● **THE PROBLEM**
Write out exactly the lines below that run from the line containing "output, the dump" through the last line of the records.

[Saved entries]
◆ ◆ ◆

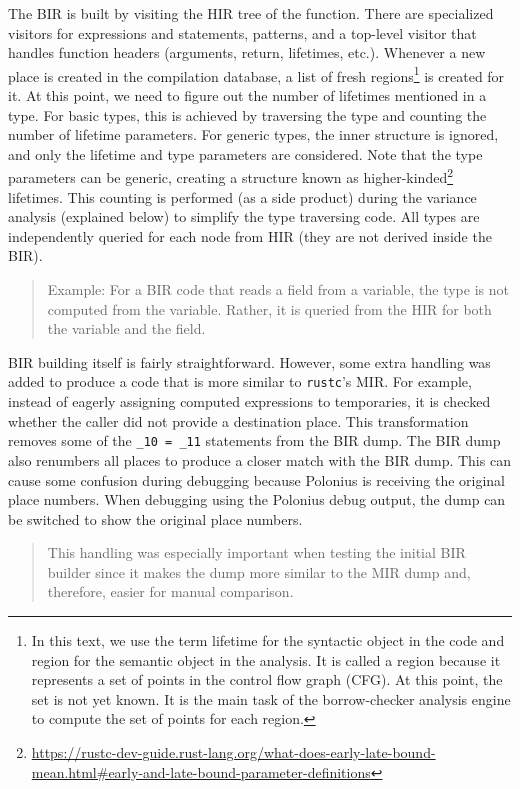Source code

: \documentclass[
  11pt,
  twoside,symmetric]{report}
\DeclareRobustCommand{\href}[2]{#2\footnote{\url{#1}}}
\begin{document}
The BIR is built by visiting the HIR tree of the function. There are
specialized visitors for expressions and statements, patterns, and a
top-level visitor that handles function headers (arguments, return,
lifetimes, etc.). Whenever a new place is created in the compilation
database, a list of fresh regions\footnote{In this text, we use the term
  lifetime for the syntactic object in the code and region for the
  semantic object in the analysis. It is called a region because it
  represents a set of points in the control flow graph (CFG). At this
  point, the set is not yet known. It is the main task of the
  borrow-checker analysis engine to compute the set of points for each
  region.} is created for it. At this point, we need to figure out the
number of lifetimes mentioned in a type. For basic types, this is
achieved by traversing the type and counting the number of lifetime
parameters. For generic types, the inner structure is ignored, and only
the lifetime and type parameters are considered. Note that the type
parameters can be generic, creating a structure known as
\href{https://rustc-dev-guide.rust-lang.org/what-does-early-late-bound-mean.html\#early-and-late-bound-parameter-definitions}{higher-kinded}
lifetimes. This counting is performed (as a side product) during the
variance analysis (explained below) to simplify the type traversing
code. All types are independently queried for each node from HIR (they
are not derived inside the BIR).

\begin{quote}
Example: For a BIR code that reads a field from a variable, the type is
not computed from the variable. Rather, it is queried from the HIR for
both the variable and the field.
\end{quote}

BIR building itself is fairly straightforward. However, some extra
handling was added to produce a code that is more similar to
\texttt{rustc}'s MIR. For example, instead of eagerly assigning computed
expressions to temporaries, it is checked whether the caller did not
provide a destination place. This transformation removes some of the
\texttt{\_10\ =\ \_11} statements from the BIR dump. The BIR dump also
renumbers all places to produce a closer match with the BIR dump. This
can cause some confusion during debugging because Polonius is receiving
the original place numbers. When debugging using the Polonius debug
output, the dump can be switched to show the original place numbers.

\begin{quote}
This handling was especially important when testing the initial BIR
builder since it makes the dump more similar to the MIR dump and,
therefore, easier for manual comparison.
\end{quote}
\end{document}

◆ ◆ ◆

● **FINISHED TASK**
output, the dump can be switched to show the original place numbers.

\begin{quote}
This handling was especially important when testing the initial BIR
builder since it makes the dump more similar to the MIR dump and,
therefore, easier for manual comparison.
\end{quote}
\end{document}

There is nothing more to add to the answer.